Analysis of experimental data usually involves asking whether there is a larger difference between experimental groups than you’d expect from random sampling error alone.
For example, you might want to know whether the metaphor you use to describe happiness affects people’s Happiness Score. You use two metaphors: PURSUIT (“in search of happiness”), and SUBSTANCE (e.g., “full of joy”).
With only two metaphors, you can use a t-test to determine whether there’s a difference across groups. But sometimes, you want to compare more than two groups. For example, maybe you add a third metaphor: FLIGHT (“flying high”). In each case, you could just run a series of t-tests, but then you’ll run into a multiple comparisons problem. Thus, you need a way to ask: are there more differences across each group than within each group?
This is exactly what an ANOVA (“Analysis of Variance”) aims to do. As with a t-test, an ANOVA tests a null hypothesis: namely, that the means of each group are equal. We can express this as follows:
\(H_0: \mu_1 = \mu_2 = \mu_3 = ... = \mu_k\)
Where \(k\) is the number of groups.
\(H_0\) is put to the test by comparing the variance between groups to the variance within groups. This comparison is called the F-value (or F-statistic):
\(F = \frac{\text{Between-group variance}}{\text{Within-group variance}}\)
If there is a treatment effect of some variable \(X\) on our dependent variable \(Y\), that should show up as variance between groups. Otherwise, \(H_0\) predicts that the variance across groups should be the same as the variance within groups.
One way to think about a null effect here is that in the absence of a treatment effect, the \(\text{Between-group variance}\) should be equivalent to random error, i.e., the same as our \(\text{Within-group variance}\).
Imagine if we sampled people from the population and randomly assigned them to three groups. Each group was assigned a different color hat: red, green, and blue. Now imagine that we measure each individual’s blood pressure after receiving the height.
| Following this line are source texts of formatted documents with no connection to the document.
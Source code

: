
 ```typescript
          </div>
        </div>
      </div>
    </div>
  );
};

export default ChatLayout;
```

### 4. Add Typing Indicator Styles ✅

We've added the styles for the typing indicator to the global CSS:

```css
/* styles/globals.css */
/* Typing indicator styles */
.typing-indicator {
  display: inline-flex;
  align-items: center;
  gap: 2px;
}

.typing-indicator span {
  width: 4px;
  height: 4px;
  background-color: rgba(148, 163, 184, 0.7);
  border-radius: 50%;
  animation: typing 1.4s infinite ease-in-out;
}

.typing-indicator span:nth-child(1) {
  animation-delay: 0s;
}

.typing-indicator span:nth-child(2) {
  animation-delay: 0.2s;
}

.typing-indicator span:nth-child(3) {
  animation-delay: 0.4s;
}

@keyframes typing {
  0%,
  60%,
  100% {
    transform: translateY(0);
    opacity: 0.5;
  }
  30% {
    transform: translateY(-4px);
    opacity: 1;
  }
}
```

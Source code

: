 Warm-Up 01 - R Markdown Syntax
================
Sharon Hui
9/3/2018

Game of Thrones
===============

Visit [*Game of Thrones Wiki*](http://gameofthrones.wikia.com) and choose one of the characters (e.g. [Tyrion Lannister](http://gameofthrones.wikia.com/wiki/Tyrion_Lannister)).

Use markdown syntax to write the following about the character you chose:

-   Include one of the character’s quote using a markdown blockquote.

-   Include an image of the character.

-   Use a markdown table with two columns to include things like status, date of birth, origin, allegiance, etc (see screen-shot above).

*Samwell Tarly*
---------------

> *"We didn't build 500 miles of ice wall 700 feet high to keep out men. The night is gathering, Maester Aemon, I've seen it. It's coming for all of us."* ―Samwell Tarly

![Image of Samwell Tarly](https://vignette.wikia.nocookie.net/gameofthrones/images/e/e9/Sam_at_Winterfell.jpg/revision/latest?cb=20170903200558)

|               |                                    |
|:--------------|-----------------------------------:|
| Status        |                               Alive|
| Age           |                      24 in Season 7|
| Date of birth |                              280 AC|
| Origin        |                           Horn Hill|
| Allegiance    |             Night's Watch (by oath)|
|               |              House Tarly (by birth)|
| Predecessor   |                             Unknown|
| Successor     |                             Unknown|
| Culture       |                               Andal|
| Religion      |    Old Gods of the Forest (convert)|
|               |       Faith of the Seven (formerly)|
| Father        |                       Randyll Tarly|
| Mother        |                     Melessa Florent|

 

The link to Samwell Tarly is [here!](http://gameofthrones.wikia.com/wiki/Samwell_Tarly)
My intuition is that the color of the hat each person was given should have no relationship to their blood pressure. Accordingly, our different “groups” shouldn’t show much variability at all. Any variability they do show should just be a function of random error—just the same as the variability within each group. That is, the means of each group \({\mu_{green}, \mu_{red}, \mu_{blue}}\) should be approximately the same.
Recall that the denominator of our \(F\) equation, \(\text{Within-group variance}\), is meant to reflect the amount of variability we expect by chance. Thus, we can also think of this as being equal to \(\text{Random error}\).
Now, if our groups aren’t meaningfully different, then our \(\text{Between-group variance}\) should also be equal to \(\text{Random error}\). But if they are, then it should be equal to \(1 + \text{Random error}\).
Thus, we can rewrite our hypotheses as follows:
\(H_0: F = \frac{\text{Random error}}{\text{Random error}}\)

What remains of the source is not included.